----- DATA SHOWN

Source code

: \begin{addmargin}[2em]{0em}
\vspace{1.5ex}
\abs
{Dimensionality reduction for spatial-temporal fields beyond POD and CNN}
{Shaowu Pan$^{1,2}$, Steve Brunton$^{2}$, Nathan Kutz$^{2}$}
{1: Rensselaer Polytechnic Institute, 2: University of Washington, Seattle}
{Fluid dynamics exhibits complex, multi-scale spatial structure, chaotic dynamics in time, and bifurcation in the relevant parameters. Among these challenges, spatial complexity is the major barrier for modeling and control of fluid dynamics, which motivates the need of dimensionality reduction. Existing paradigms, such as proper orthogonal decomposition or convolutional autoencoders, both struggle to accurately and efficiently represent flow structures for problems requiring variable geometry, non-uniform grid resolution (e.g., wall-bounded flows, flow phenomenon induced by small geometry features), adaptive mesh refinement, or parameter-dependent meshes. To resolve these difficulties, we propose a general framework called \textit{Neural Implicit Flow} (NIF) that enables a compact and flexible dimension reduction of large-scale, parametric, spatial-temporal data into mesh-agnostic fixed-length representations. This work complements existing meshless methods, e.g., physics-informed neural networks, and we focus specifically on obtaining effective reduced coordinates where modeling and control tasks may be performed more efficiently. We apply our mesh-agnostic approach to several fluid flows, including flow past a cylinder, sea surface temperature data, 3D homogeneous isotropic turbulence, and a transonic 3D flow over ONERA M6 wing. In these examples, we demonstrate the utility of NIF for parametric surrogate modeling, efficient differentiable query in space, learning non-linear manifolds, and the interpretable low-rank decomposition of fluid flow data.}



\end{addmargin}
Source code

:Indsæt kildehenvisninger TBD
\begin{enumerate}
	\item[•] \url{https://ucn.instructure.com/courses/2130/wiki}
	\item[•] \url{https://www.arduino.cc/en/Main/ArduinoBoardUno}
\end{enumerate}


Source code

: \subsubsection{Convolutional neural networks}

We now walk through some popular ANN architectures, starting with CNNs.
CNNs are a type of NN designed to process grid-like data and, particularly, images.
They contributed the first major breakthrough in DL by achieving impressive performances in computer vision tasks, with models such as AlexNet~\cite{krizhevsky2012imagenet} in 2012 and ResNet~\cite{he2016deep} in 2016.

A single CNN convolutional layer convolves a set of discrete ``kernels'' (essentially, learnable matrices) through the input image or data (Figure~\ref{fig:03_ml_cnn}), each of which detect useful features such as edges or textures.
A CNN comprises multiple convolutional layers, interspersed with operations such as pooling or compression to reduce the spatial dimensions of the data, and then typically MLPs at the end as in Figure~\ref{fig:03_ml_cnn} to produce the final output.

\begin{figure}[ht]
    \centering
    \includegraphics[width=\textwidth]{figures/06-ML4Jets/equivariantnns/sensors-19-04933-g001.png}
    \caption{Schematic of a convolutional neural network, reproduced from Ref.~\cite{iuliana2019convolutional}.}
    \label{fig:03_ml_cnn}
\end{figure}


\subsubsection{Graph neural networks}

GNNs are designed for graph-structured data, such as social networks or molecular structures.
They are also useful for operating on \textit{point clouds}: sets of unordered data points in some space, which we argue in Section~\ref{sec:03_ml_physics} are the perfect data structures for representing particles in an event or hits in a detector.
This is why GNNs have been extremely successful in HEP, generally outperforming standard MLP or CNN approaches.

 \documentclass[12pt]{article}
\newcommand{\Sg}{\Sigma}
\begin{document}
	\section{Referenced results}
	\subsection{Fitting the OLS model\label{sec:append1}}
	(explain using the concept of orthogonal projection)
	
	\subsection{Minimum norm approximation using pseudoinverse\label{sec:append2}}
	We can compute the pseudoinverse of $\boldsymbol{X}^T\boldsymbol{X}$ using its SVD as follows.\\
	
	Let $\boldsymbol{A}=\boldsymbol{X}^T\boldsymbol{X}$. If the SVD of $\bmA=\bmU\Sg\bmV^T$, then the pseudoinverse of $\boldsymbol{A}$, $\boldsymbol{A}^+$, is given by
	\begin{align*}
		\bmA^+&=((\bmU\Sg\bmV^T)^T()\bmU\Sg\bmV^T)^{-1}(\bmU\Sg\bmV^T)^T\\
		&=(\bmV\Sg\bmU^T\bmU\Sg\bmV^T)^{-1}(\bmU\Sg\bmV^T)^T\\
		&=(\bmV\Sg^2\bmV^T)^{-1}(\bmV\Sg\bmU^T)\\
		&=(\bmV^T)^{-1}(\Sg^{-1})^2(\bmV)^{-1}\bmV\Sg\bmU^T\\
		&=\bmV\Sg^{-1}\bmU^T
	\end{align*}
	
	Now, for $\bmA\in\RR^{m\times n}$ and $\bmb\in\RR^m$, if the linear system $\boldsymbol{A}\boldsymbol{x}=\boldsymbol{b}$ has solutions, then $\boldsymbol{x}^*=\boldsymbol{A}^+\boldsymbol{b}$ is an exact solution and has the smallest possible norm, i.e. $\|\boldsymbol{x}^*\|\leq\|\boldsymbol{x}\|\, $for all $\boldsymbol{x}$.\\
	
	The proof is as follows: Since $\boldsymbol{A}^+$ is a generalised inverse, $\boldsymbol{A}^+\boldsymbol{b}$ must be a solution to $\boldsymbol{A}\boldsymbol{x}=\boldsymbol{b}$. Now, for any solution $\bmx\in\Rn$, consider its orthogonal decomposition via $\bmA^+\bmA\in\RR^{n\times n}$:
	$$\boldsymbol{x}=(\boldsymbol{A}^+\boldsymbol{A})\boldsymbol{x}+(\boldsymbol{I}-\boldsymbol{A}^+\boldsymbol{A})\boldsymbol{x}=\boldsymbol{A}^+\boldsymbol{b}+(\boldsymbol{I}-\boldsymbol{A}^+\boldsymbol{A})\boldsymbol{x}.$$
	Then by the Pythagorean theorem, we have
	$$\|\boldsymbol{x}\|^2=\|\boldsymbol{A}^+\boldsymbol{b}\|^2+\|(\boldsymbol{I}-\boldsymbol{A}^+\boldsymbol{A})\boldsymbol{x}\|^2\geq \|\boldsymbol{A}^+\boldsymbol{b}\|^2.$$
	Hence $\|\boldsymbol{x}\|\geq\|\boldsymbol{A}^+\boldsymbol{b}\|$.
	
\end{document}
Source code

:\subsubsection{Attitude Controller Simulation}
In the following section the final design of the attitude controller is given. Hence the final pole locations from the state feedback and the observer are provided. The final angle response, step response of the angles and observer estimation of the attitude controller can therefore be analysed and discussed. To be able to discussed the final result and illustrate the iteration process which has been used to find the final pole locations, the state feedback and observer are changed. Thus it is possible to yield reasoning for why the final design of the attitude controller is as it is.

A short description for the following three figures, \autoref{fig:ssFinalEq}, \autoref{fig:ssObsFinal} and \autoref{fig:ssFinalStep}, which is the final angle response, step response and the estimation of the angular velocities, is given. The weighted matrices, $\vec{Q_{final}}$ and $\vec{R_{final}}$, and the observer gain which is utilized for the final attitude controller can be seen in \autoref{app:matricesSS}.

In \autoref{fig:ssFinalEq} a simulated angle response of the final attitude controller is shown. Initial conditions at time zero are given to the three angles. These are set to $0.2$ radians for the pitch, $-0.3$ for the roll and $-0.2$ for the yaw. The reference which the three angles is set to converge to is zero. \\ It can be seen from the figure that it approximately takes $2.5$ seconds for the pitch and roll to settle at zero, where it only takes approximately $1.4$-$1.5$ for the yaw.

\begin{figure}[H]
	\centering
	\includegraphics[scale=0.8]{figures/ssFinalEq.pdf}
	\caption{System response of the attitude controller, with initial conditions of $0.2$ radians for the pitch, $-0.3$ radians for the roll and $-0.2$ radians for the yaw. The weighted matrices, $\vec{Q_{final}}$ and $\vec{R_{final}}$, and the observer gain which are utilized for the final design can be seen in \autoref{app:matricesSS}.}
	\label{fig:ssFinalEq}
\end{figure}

----------

» ABOUT THIS EXERCISE
Exactly as given, set down all of the lines above.

» OUTPUT OF THE TASK
Source code

: \begin{addmargin}[2em]{0em}
\vspace{1.5ex}
\abs
{Dimensionality reduction for spatial-temporal fields beyond POD and CNN}
{Shaowu Pan$^{1,2}$, Steve Brunton$^{2}$, Nathan Kutz$^{2}$}
{1: Rensselaer Polytechnic Institute, 2: University of Washington, Seattle}
{Fluid dynamics exhibits complex, multi-scale spatial structure, chaotic dynamics in time, and bifurcation in the relevant parameters. Among these challenges, spatial complexity is the major barrier for modeling and control of fluid dynamics, which motivates the need of dimensionality reduction. Existing paradigms, such as proper orthogonal decomposition or convolutional autoencoders, both struggle to accurately and efficiently represent flow structures for problems requiring variable geometry, non-uniform grid resolution (e.g., wall-bounded flows, flow phenomenon induced by small geometry features), adaptive mesh refinement, or parameter-dependent meshes. To resolve these difficulties, we propose a general framework called \textit{Neural Implicit Flow} (NIF) that enables a compact and flexible dimension reduction of large-scale, parametric, spatial-temporal data into mesh-agnostic fixed-length representations. This work complements existing meshless methods, e.g., physics-informed neural networks, and we focus specifically on obtaining effective reduced coordinates where modeling and control tasks may be performed more efficiently. We apply our mesh-agnostic approach to several fluid flows, including flow past a cylinder, sea surface temperature data, 3D homogeneous isotropic turbulence, and a transonic 3D flow over ONERA M6 wing. In these examples, we demonstrate the utility of NIF for parametric surrogate modeling, efficient differentiable query in space, learning non-linear manifolds, and the interpretable low-rank decomposition of fluid flow data.}



\end{addmargin}
Source code

:Indsæt kildehenvisninger TBD
\begin{enumerate}
	\item[•] \url{https://ucn.instructure.com/courses/2130/wiki}
	\item[•] \url{https://www.arduino.cc/en/Main/ArduinoBoardUno}
\end{enumerate}


Source code

: \subsubsection{Convolutional neural networks}

We now walk through some popular ANN architectures, starting with CNNs.
CNNs are a type of NN designed to process grid-like data and, particularly, images.
They contributed the first major breakthrough in DL by achieving impressive performances in computer vision tasks, with models such as AlexNet~\cite{krizhevsky2012imagenet} in 2012 and ResNet~\cite{he2016deep} in 2016.

A single CNN convolutional layer convolves a set of discrete ``kernels'' (essentially, learnable matrices) through the input image or data (Figure~\ref{fig:03_ml_cnn}), each of which detect useful features such as edges or textures.
A CNN comprises multiple convolutional layers, interspersed with operations such as pooling or compression to reduce the spatial dimensions of the data, and then typically MLPs at the end as in Figure~\ref{fig:03_ml_cnn} to produce the final output.

\begin{figure}[ht]
    \centering
    \includegraphics[width=\textwidth]{figures/06-ML4Jets/equivariantnns/sensors-19-04933-g001.png}
    \caption{Schematic of a convolutional neural network, reproduced from Ref.~\cite{iuliana2019convolutional}.}
    \label{fig:03_ml_cnn}
\end{figure}


\subsubsection{Graph neural networks}

GNNs are designed for graph-structured data, such as social networks or molecular structures.
They are also useful for operating on \textit{point clouds}: sets of unordered data points in some space, which we argue in Section~\ref{sec:03_ml_physics} are the perfect data structures for representing particles in an event or hits in a detector.
This is why GNNs have been extremely successful in HEP, generally outperforming standard MLP or CNN approaches.

 \documentclass[12pt]{article}
\newcommand{\Sg}{\Sigma}
\begin{document}
	\section{Referenced results}
	\subsection{Fitting the OLS model\label{sec:append1}}
	(explain using the concept of orthogonal projection)
	
	\subsection{Minimum norm approximation using pseudoinverse\label{sec:append2}}
	We can compute the pseudoinverse of $\boldsymbol{X}^T\boldsymbol{X}$ using its SVD as follows.\\
	
	Let $\boldsymbol{A}=\boldsymbol{X}^T\boldsymbol{X}$. If the SVD of $\bmA=\bmU\Sg\bmV^T$, then the pseudoinverse of $\boldsymbol{A}$, $\boldsymbol{A}^+$, is given by
	\begin{align*}
		\bmA^+&=((\bmU\Sg\bmV^T)^T()\bmU\Sg\bmV^T)^{-1}(\bmU\Sg\bmV^T)^T\\
		&=(\bmV\Sg\bmU^T\bmU\Sg\bmV^T)^{-1}(\bmU\Sg\bmV^T)^T\\
		&=(\bmV\Sg^2\bmV^T)^{-1}(\bmV\Sg\bmU^T)\\
		&=(\bmV^T)^{-1}(\Sg^{-1})^2(\bmV)^{-1}\bmV\Sg\bmU^T\\
		&=\bmV\Sg^{-1}\bmU^T
	\end{align*}
	
	Now, for $\bmA\in\RR^{m\times n}$ and $\bmb\in\RR^m$, if the linear system $\boldsymbol{A}\boldsymbol{x}=\boldsymbol{b}$ has solutions, then $\boldsymbol{x}^*=\boldsymbol{A}^+\boldsymbol{b}$ is an exact solution and has the smallest possible norm, i.e. $\|\boldsymbol{x}^*\|\leq\|\boldsymbol{x}\|\, $for all $\boldsymbol{x}$.\\
	
	The proof is as follows: Since $\boldsymbol{A}^+$ is a generalised inverse, $\boldsymbol{A}^+\boldsymbol{b}$ must be a solution to $\boldsymbol{A}\boldsymbol{x}=\boldsymbol{b}$. Now, for any solution $\bmx\in\Rn$, consider its orthogonal decomposition via $\bmA^+\bmA\in\RR^{n\times n}$:
	$$\boldsymbol{x}=(\boldsymbol{A}^+\boldsymbol{A})\boldsymbol{x}+(\boldsymbol{I}-\boldsymbol{A}^+\boldsymbol{A})\boldsymbol{x}=\boldsymbol{A}^+\boldsymbol{b}+(\boldsymbol{I}-\boldsymbol{A}^+\boldsymbol{A})\boldsymbol{x}.$$
	Then by the Pythagorean theorem, we have
	$$\|\boldsymbol{x}\|^2=\|\boldsymbol{A}^+\boldsymbol{b}\|^2+\|(\boldsymbol{I}-\boldsymbol{A}^+\boldsymbol{A})\boldsymbol{x}\|^2\geq \|\boldsymbol{A}^+\boldsymbol{b}\|^2.$$
	Hence $\|\boldsymbol{x}\|\geq\|\boldsymbol{A}^+\boldsymbol{b}\|$.
	
\end{document}
Source code

:\subsubsection{Attitude Controller Simulation}
In the following section the final design of the attitude controller is given. Hence the final pole locations from the state feedback and the observer are provided. The final angle response, step response of the angles and observer estimation of the attitude controller can therefore be analysed and discussed. To be able to discussed the final result and illustrate the iteration process which has been used to find the final pole locations, the state feedback and observer are changed. Thus it is possible to yield reasoning for why the final design of the attitude controller is as it is.

A short description for the following three figures, \autoref{fig:ssFinalEq}, \autoref{fig:ssObsFinal} and \autoref{fig:ssFinalStep}, which is the final angle response, step response and the estimation of the angular velocities, is given. The weighted matrices, $\vec{Q_{final}}$ and $\vec{R_{final}}$, and the observer gain which is utilized for the final attitude controller can be seen in \autoref{app:matricesSS}.

In \autoref{fig:ssFinalEq} a simulated angle response of the final attitude controller is shown. Initial conditions at time zero are given to the three angles. These are set to $0.2$ radians for the pitch, $-0.3$ for the roll and $-0.2$ for the yaw. The reference which the three angles is set to converge to is zero. \\ It can be seen from the figure that it approximately takes $2.5$ seconds for the pitch and roll to settle at zero, where it only takes approximately $1.4$-$1.5$ for the yaw.

\begin{figure}[H]
	\centering
	\includegraphics[scale=0.8]{figures/ssFinalEq.pdf}
	\caption{System response of the attitude controller, with initial conditions of $0.2$ radians for the pitch, $-0.3$ radians for the roll and $-0.2$ radians for the yaw. The weighted matrices, $\vec{Q_{final}}$ and $\vec{R_{final}}$, and the observer gain which are utilized for the final design can be seen in \autoref{app:matricesSS}.}
	\label{fig:ssFinalEq}
\end{figure}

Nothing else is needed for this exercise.